Altri sostengono che Putin consideri piuttosto Dyumin come il suo delfino. Dyumin è un colonnello generale e ha servito per la sicurezza presidenziale durante il primo e secondo mandato di Putin. Leggenda vuole che abbia salvato la vita del leader da un orso bruno. I media hanno scritto che durante il mandato di Putin come primo ministro, è diventato il suo aiutante personale. Dyumin lo ha negato. Già viceministro della Difesa, è rimasto poi a capo della regione di Tula dal 2016. Per un certo periodo si vociferava che potesse sostituire Shoigu: e invece è toccato all’economista Andrej Belousov.
GLI ALTRI NOMI
E comunque Dyumin e Patrushev non sono gli unici. In totale, Putin ha nominato 10 assistenti. Tra loro ci sono Vladimir Medinsky e Andrey Fursenko, Dmitry Mironov e Yuri Ushakov, Ruslan Edelgeriev, Larisa Brycheva, Dmitry Kalimulin e Dmitry Shalkov. E non solo Vaino è rimasto al suo posto, a capo dell’amministrazione presidenziale: anche i suoi primi vice Alexei Gromov e Sergei Kiriyenko hanno mantenuto i loro incarichi, ulteriore segnale che la linea sulla guerra in Ucraina non cambia ma al massimo si predispone per tempi lunghi. Maxim Oreshkin è stato nominato vice capo dell’amministrazione presidenziale: in precedenza era stato assistente del capo dello stato. Una posizione simile è occupata da Vladimir Ostrovenko, Dmitry Kozak e Magomedsalam Magomedov.

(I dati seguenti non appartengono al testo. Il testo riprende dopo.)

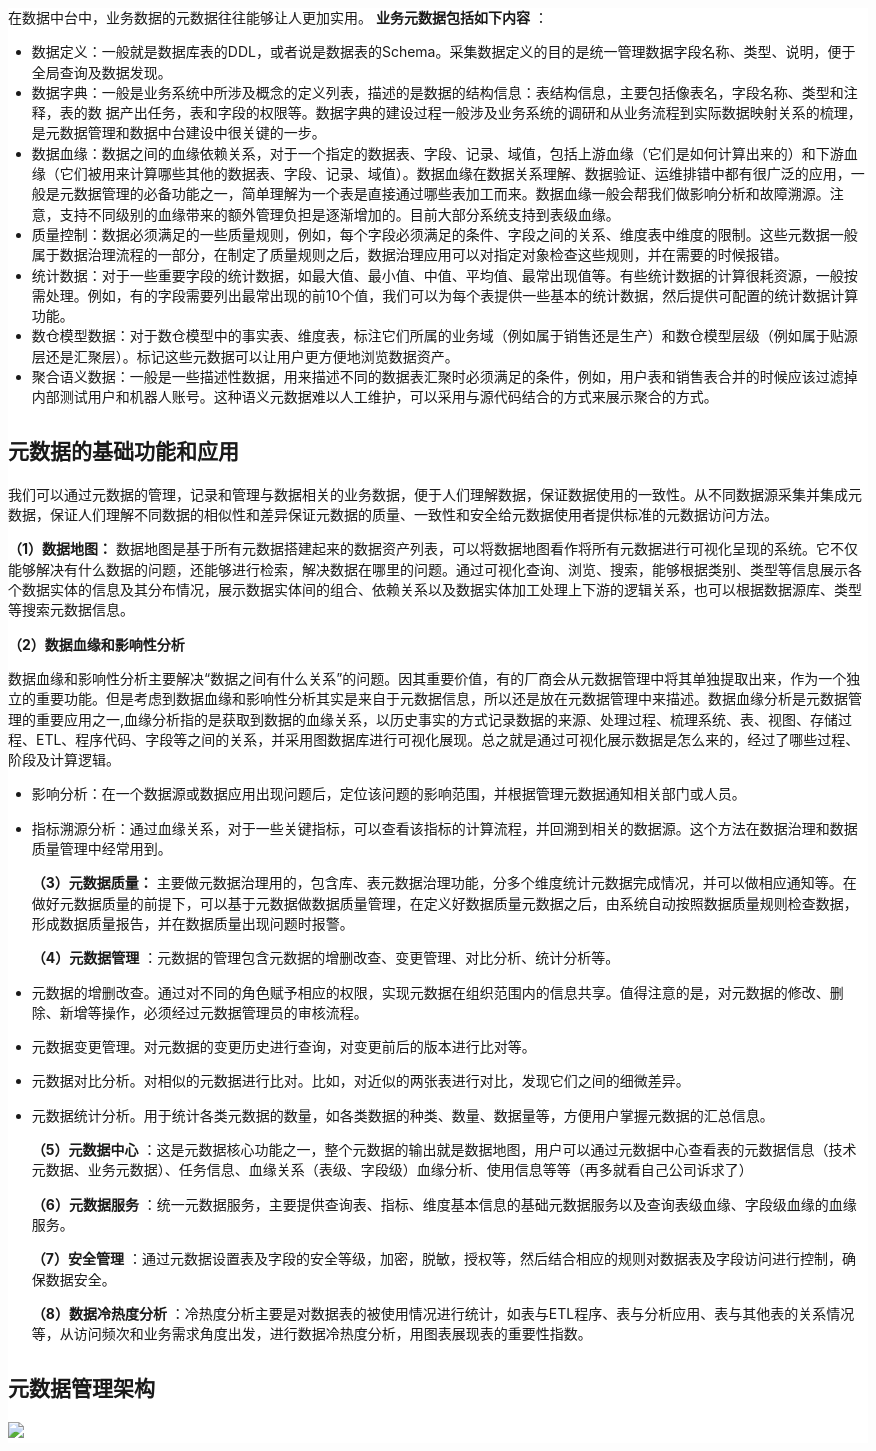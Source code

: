 在数据中台中，业务数据的元数据往往能够让人更加实用。 **业务元数据包括如下内容** ：

* 数据定义：一般就是数据库表的DDL，或者说是数据表的Schema。采集数据定义的目的是统一管理数据字段名称、类型、说明，便于全局查询及数据发现。
* 数据字典：一般是业务系统中所涉及概念的定义列表，描述的是数据的结构信息：表结构信息，主要包括像表名，字段名称、类型和注释，表的数 据产出任务，表和字段的权限等。数据字典的建设过程一般涉及业务系统的调研和从业务流程到实际数据映射关系的梳理，是元数据管理和数据中台建设中很关键的一步。
* 数据血缘：数据之间的血缘依赖关系，对于一个指定的数据表、字段、记录、域值，包括上游血缘（它们是如何计算出来的）和下游血缘（它们被用来计算哪些其他的数据表、字段、记录、域值）。数据血缘在数据关系理解、数据验证、运维排错中都有很广泛的应用，一般是元数据管理的必备功能之一，简单理解为一个表是直接通过哪些表加工而来。数据血缘一般会帮我们做影响分析和故障溯源。注意，支持不同级别的血缘带来的额外管理负担是逐渐增加的。目前大部分系统支持到表级血缘。
* 质量控制：数据必须满足的一些质量规则，例如，每个字段必须满足的条件、字段之间的关系、维度表中维度的限制。这些元数据一般属于数据治理流程的一部分，在制定了质量规则之后，数据治理应用可以对指定对象检查这些规则，并在需要的时候报错。
* 统计数据：对于一些重要字段的统计数据，如最大值、最小值、中值、平均值、最常出现值等。有些统计数据的计算很耗资源，一般按需处理。例如，有的字段需要列出最常出现的前10个值，我们可以为每个表提供一些基本的统计数据，然后提供可配置的统计数据计算功能。
* 数仓模型数据：对于数仓模型中的事实表、维度表，标注它们所属的业务域（例如属于销售还是生产）和数仓模型层级（例如属于贴源层还是汇聚层）。标记这些元数据可以让用户更方便地浏览数据资产。
* 聚合语义数据：一般是一些描述性数据，用来描述不同的数据表汇聚时必须满足的条件，例如，用户表和销售表合并的时候应该过滤掉内部测试用户和机器人账号。这种语义元数据难以人工维护，可以采用与源代码结合的方式来展示聚合的方式。

## 元数据的基础功能和应用

我们可以通过元数据的管理，记录和管理与数据相关的业务数据，便于人们理解数据，保证数据使用的一致性。从不同数据源采集并集成元数据，保证人们理解不同数据的相似性和差异保证元数据的质量、一致性和安全给元数据使用者提供标准的元数据访问方法。

  **（1）数据地图：**  数据地图是基于所有元数据搭建起来的数据资产列表，可以将数据地图看作将所有元数据进行可视化呈现的系统。它不仅能够解决有什么数据的问题，还能够进行检索，解决数据在哪里的问题。通过可视化查询、浏览、搜索，能够根据类别、类型等信息展示各个数据实体的信息及其分布情况，展示数据实体间的组合、依赖关系以及数据实体加工处理上下游的逻辑关系，也可以根据数据源库、类型等搜索元数据信息。

 **（2）数据血缘和影响性分析**

数据血缘和影响性分析主要解决“数据之间有什么关系”的问题。因其重要价值，有的厂商会从元数据管理中将其单独提取出来，作为一个独立的重要功能。但是考虑到数据血缘和影响性分析其实是来自于元数据信息，所以还是放在元数据管理中来描述。数据血缘分析是元数据管理的重要应用之一,血缘分析指的是获取到数据的血缘关系，以历史事实的方式记录数据的来源、处理过程、梳理系统、表、视图、存储过程、ETL、程序代码、字段等之间的关系，并采用图数据库进行可视化展现。总之就是通过可视化展示数据是怎么来的，经过了哪些过程、阶段及计算逻辑。

* 影响分析：在一个数据源或数据应用出现问题后，定位该问题的影响范围，并根据管理元数据通知相关部门或人员。
* 指标溯源分析：通过血缘关系，对于一些关键指标，可以查看该指标的计算流程，并回溯到相关的数据源。这个方法在数据治理和数据质量管理中经常用到。

  **（3）元数据质量：**  主要做元数据治理用的，包含库、表元数据治理功能，分多个维度统计元数据完成情况，并可以做相应通知等。在做好元数据质量的前提下，可以基于元数据做数据质量管理，在定义好数据质量元数据之后，由系统自动按照数据质量规则检查数据，形成数据质量报告，并在数据质量出现问题时报警。

  **（4）元数据管理** ：元数据的管理包含元数据的增删改查、变更管理、对比分析、统计分析等。

* 元数据的增删改查。通过对不同的角色赋予相应的权限，实现元数据在组织范围内的信息共享。值得注意的是，对元数据的修改、删除、新增等操作，必须经过元数据管理员的审核流程。
* 元数据变更管理。对元数据的变更历史进行查询，对变更前后的版本进行比对等。
* 元数据对比分析。对相似的元数据进行比对。比如，对近似的两张表进行对比，发现它们之间的细微差异。
* 元数据统计分析。用于统计各类元数据的数量，如各类数据的种类、数量、数据量等，方便用户掌握元数据的汇总信息。

  **（5）元数据中心** ：这是元数据核心功能之一，整个元数据的输出就是数据地图，用户可以通过元数据中心查看表的元数据信息（技术元数据、业务元数据）、任务信息、血缘关系（表级、字段级）血缘分析、使用信息等等（再多就看自己公司诉求了）

  **（6）元数据服务** ：统一元数据服务，主要提供查询表、指标、维度基本信息的基础元数据服务以及查询表级血缘、字段级血缘的血缘服务。

  **（7）安全管理** ：通过元数据设置表及字段的安全等级，加密，脱敏，授权等，然后结合相应的规则对数据表及字段访问进行控制，确保数据安全。

  **（8）数据冷热度分析** ：冷热度分析主要是对数据表的被使用情况进行统计，如表与ETL程序、表与分析应用、表与其他表的关系情况等，从访问频次和业务需求角度出发，进行数据冷热度分析，用图表展现表的重要性指数。

## 元数据管理架构

![](1271254-20220110192655540-2139555136-20220801204627-kpo96dr.png)​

Il capo dello Stato ha inoltre mantenuto i suoi rappresentanti plenipotenziari in tutti i distretti: Igor Shchegolev è rimasto nel Distretto Federale Centrale, Alexander Gutsan nel Distretto Federale Nordoccidentale, Vladimir Ustinov nel Distretto Federale Meridionale, Yuri Chaika nel Caucaso settentrionale, Igor Komarov nel Distretto Federale del Volga Distretto, Vladimir nel distretto federale degli Urali Yakushev, in quello siberiano Anatoly Seryshev.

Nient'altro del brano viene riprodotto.